Joint replacement therapy relieves pain and improves function and quality of life for over 200,000 people each year in the UK. Sadly, prosthetic joint infections (PJIs) are a major clinical challenge due to their persistence, resistance to treatment, and requirement for repeated surgical intervention. Staphylococcus epidermidis, a common skin commensal, is a leading cause of PJIs due to its ability to form biofilms on implanted devices and evade host immune responses. S. epidermidis forms its biofilm matrix through the production of four large macromolecules that influences its structure and function. Our recent studies revealed that PJIs are highly dynamic, involving S. epidermidis populations that evolve genetically at the infection site. However, it remains unclear whether this genetic variation translates into functional biofilm changes of the large matrix molecules that ultimately promote persistence. 

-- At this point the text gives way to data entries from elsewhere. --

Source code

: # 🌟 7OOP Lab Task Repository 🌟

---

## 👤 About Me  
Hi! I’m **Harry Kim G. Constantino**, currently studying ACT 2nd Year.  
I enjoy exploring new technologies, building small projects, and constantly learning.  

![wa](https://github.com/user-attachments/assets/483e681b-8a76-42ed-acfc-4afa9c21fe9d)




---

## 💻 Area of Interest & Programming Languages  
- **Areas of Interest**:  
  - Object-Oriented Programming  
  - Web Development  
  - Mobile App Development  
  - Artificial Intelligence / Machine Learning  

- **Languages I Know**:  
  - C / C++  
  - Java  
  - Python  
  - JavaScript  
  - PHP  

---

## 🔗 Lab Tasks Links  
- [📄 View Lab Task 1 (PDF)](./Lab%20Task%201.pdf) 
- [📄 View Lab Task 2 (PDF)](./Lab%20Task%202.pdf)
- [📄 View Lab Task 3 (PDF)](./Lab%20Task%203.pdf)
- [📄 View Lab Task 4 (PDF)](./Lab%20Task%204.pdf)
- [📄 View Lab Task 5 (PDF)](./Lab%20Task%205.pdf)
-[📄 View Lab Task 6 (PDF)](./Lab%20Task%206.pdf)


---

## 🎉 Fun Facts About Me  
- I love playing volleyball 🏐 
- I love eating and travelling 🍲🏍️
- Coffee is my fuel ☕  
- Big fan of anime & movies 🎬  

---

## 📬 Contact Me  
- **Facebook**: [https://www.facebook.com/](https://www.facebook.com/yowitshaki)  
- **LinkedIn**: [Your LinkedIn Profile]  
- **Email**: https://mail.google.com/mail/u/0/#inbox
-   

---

This project will investigate how genomic diversity and within-host evolution in S. epidermidis influences biofilm matrix formation, antibiotic tolerance, and host immune system interactions. Using patient-derived isolates, advanced biofilm models, and primary human neutrophils, the study will define how bacterial adaptation alters immune evasion and chronic infection. This work will provide critical mechanistic insight into persistent implant-associated infections and identify novel therapeutic targets to disrupt biofilm-mediated disease. 

(To be eligible, International Applicant must also hold a SUIPRES Scholarship).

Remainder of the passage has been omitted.